Martín Bossi es un actor extraordinariamente dúctil. Posee un instrumento trabajado y afinado, que le permite –entre otras cosas- cantar, metamorfosearse en un sinfín de personajes, desplazarse y hablar como ellos, haciéndolos verosímiles hasta la médula.
Así el actor se transforma, como por arte de magia, en un vanidoso Luis Miguel, en un seductor y carraspeador Cacho Castaña, en un Calamaro en copas, en un hiperkinético Fito Páez, en un Joaquín Sabina cabrón, en un Polino con cara de traste, en un Pachano con brazos-hélice, en un Majul de dientes apretados, en un meloso Claudio María Domínguez, en una indescifrable Flor de la V, y en el semi dios de Charly García.
Las caracterizaciones son cuidadas hasta en los más mínimos detalles. No es sólo la máscara, el cabello, el vestuario, sino la actitud y sello personal y distintivo de cada uno de los elegidos, lo que pone en evidencia el cultivado poder de observación del actor. No son meras imitaciones sino verdaderas recreaciones, subrayando los aspectos más pintorescos y graciosos.

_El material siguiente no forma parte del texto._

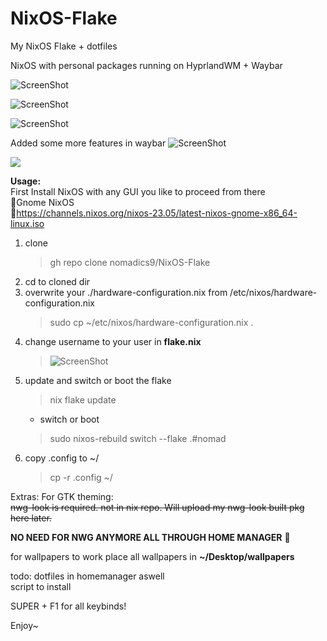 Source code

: # NixOS-Flake
My NixOS Flake + dotfiles

NixOS with personal packages running on HyprlandWM + Waybar


![ScreenShot](https://i.ibb.co/zZbTRPp/2023-05-22-T23-05-36-798602415-03-00.png)

![ScreenShot](https://i.ibb.co/FHh8QZM/2023-05-22-T23-05-59-807197950-03-00.png)

![ScreenShot](https://i.ibb.co/M9gs7n5/2023-05-22-T23-07-35-808155981-03-00.png)

Added some more features in waybar
![ScreenShot](https://i.ibb.co/6HRpPHX/screenshot.jpg)

[![](https://markdown-videos.deta.dev/youtube/PjE-PTNWwqs)](https://youtu.be/PjE-PTNWwqs)



<b>Usage:</b><br>
First Install NixOS with any GUI you like to proceed from there<br>
    👣Gnome NixOS<br>
    🔗https://channels.nixos.org/nixos-23.05/latest-nixos-gnome-x86_64-linux.iso
<br>
1. clone
    > gh repo clone nomadics9/NixOS-Flake
2. cd to cloned dir 
3. overwrite your ./hardware-configuration.nix from /etc/nixos/hardware-configuration.nix
    > sudo cp ~/etc/nixos/hardware-configuration.nix .
4. change username to your user in <b>flake.nix</b>
    > ![ScreenShot](https://i.ibb.co/wsgSdcZ/2023-06-06-T23-01-40-950960816-03-00.png)
5. update and switch or boot the flake
    > nix flake update
    - switch or boot
    > sudo nixos-rebuild switch --flake .#nomad
6. copy .config to ~/
    > cp -r .config ~/

Extras:
For GTK theming:<br>
<s>nwg-look is required. not in nix repo.
Will upload my nwg-look built pkg here later.</s><br>

<b>NO NEED FOR NWG ANYMORE ALL THROUGH HOME MANAGER</b> 🙋<br>

for wallpapers to work place all wallpapers in <b>~/Desktop/wallpapers</b>



todo:
dotfiles in homemanager aswell<br>
script to install <br>


SUPER + F1 for all keybinds!<br>

Enjoy~

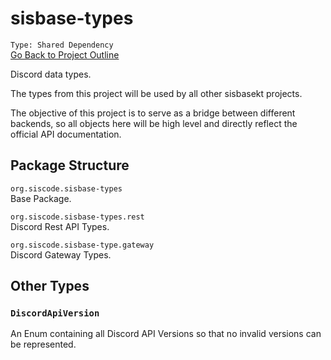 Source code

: # sisbase-types

`Type: Shared Dependency`  
[Go Back to Project Outline](../sisbasekt.md)  


Discord data types.  

The types from this project will be used by all other sisbasekt projects.  

The objective of this project is to serve as a bridge between different backends, so all objects here will be high level and directly reflect the official API documentation.  

## Package Structure
`org.siscode.sisbase-types`  
Base Package.  

`org.siscode.sisbase-types.rest`  
Discord Rest API Types.  

`org.siscode.sisbase-type.gateway`  
Discord Gateway Types.  
## Other Types

### `DiscordApiVersion`
An Enum containing all Discord API Versions so that no invalid versions can be represented.

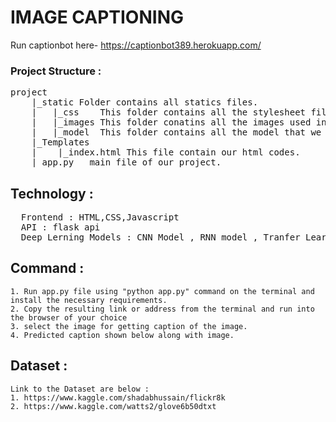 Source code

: # IMAGE CAPTIONING 

Run captionbot here-
https://captionbot389.herokuapp.com/

### Project Structure :
<pre>project
    |_static Folder contains all statics files.
    |   |_css    This folder contains all the stylesheet files.
    |   |_images This folder conatins all the images used in this project.
    |   |_model  This folder contains all the model that we use in this project
    |_Templates
    |    |_index.html This file contain our html codes.
    |_app.py   main file of our project.
</pre>

## Technology :
<pre>
  Frontend : HTML,CSS,Javascript
  API : flask api
  Deep Lerning Models : CNN Model , RNN model , Tranfer Learning , Keras models using tensorflow
</pre>

## Command :
    1. Run app.py file using "python app.py" command on the terminal and install the necessary requirements.
    2. Copy the resulting link or address from the terminal and run into the browser of your choice
    3. select the image for getting caption of the image.
    4. Predicted caption shown below along with image.
 
## Dataset :
    Link to the Dataset are below : 
    1. https://www.kaggle.com/shadabhussain/flickr8k
    2. https://www.kaggle.com/watts2/glove6b50dtxt
 

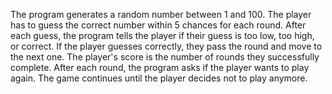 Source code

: The program generates a random number between 1 and 100. 
The player has to guess the correct number within 5 chances for each round. 
After each guess, the program tells the player if their guess is too low, too high, or correct. If the player guesses correctly, they pass the round and move to the next one.
The player's score is the number of rounds they successfully complete.
After each round, the program asks if the player wants to play again.
The game continues until the player decides not to play anymore.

Por todo lo expuesto, es más que evidente que Bossi es un gran actor, y no un simple imitador, sin desmerecer este difícil género. Cuando propone el juego de despojarse de las máscaras, y redescubrir al ser que se esconde tras ellas, Bossi bucea en aguas profundas y se sumerge en una intensidad dramática que quiebra el tono festivo imperante, apuntando a la emoción del espectador. Este deliberado “volantazo” responde seguramente a una necesidad íntima y personal del actor de evitar el encasillamiento fácil, y de preguntarse si está donde realmente quiere estar. Un cuestionamiento legítimo, que pone nuevamente de manifiesto su versatilidad y su coraje de correrse de la “zona de comfort”, para animarse a pulsar otras cuerdas.
De todos modos, y éste es un tema que compete más a la dirección y puesta en escena que a la interpretación, “El Impostor Apasionado” se alarga innecesariamente. Resultaría mucho más efectivo si fuera más conciso, evitando la reiteración de recursos y efectos y cierta tendencia a la dispersión, “apretando” más las escenas, apostando a una saludable síntesis.
En teatro, como en la vida, casi siempre “menos es más.”